On paper, WOR is DA-2, but check out the patterns; it's still DA-1. The D and N patterns are identical. Even the augmentations (there are four of them) are identical. The current pattern differs slightly from the pattern at the most recent former site (Lyndhurst?) however. When the station moved a few km several years ago, the pattern was tightened slightly to increase protection to a now-dark co-channel legacy Class B in western QC. I think the calls were CKVM. That mod must have decreased WOR's signal a bit in Rockland County and far northern areas of New Jersey.
 
Its easy to criticize WOR, but they obviously fill a niche. You can't hang in there for 90 years and not be doing something right.
 
TimeIsTight said:
Also interesting is that Bambergers started WOR to sell radios, not advertise the store. Some reports say they were selling crystal radios at $25 each, which was probably an average week's wages then. And now you can get a working FM radio in a dollar store for a dollar, but you can't get WOR on that kind of radio.
Ironically, even today, WOR is the only signal I can pick up reliably on a crystal radio, day or night. Unfortunately, due to its wide bandwidth, I get to hear WOR's glorious telephone-quality 5 kHz audio mixed in with a tremendous amount of hissing from their HD Radio sidebands!
 
Ironically, even today, WOR is the only signal I can pick up reliably on a crystal radio, day or night. Unfortunately, due to its wide bandwidth, I get to hear WOR's glorious telephone-quality 5 kHz audio mixed in with a tremendous amount of hissing from their HD Radio sidebands!

That's so they can simulate the sound of a 78 RPM record! :D
 
WOR: 90 years old, but the "I-BUZ" (as one poster calls it) makes them sound over 100! :D
 
This morning John Gambling quoted something Steve Adubato said on "On The Line" on WOR last night. Is Adubato the new host from 8 to 10 pm? Or is "On The Line" some kind of feature? WOR's website shows nothing at 8 pm, followed by Joy Brown from 9-12.
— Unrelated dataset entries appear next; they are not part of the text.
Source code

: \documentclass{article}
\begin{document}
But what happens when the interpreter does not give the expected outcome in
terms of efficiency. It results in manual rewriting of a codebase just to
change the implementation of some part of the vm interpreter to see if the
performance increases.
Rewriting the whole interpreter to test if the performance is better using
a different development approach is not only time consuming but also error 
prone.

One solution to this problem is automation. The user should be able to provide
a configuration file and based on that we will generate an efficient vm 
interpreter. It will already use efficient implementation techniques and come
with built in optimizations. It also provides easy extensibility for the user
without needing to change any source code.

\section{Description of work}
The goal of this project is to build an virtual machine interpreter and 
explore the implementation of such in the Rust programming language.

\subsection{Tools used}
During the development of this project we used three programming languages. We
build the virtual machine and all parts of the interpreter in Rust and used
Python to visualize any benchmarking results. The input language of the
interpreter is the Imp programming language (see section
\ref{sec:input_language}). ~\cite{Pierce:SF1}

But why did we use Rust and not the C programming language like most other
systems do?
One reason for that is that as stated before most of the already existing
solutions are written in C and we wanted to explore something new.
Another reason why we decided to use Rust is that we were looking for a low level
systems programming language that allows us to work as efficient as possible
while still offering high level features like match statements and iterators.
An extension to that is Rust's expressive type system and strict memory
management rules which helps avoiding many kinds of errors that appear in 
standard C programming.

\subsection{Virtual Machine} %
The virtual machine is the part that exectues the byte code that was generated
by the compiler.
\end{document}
I've tried listening to Adubato's various fill-ins on WABC and WOR over the years and always found myself drifting away after a few minutes. Yeah, he's knowledgeable, yeah he's opinionated, yeah he's a competent radio host, but there's something missing. He's not very personable and doesn't bring anything unique to the table.

WOR seems to be reverting to the kind of bland, third-rate radio it was before rehiring Gambling and adopting the "news/talk" positioning statement.
 
Is Adubato the new host from 8 to 10 pm? Or is "On The Line" some kind of feature?

On Thursday night WOR joined a PBS simulcast of "On The Line With Governor Chris Christie" hosted by Steve Adubato.

The program was done live from the NJTV studios at Montclair State University, and is done periodically and carried on WNET, and the NJTV public TV stations. Sometimes Newark-based Jazz radio pubcaster WBGO joins in too.

WOR is a prominent member of the NJ Broadcasters Association, and has a lot of listeners and advertising clients in New Jersey. It can't make any money on "On The Line" since there are no breaks for spots, so it was probably carried as a PR thing. It certainly brought more people into the total audience.

Steve Adubato has managed to carve out a pretty big niche for himself on public TV. His business model is forming non-profits to produce public affairs talk shows, and then soliciting grants and donations from big money organizations to fund his productions, and he gets a respectable salary out of the pot. The shows are then offered to the non-profit TV and radio stations and in the New York area they are seen on all three with WNET and NJTV carrying them daily, and WLIW carrying them weekly.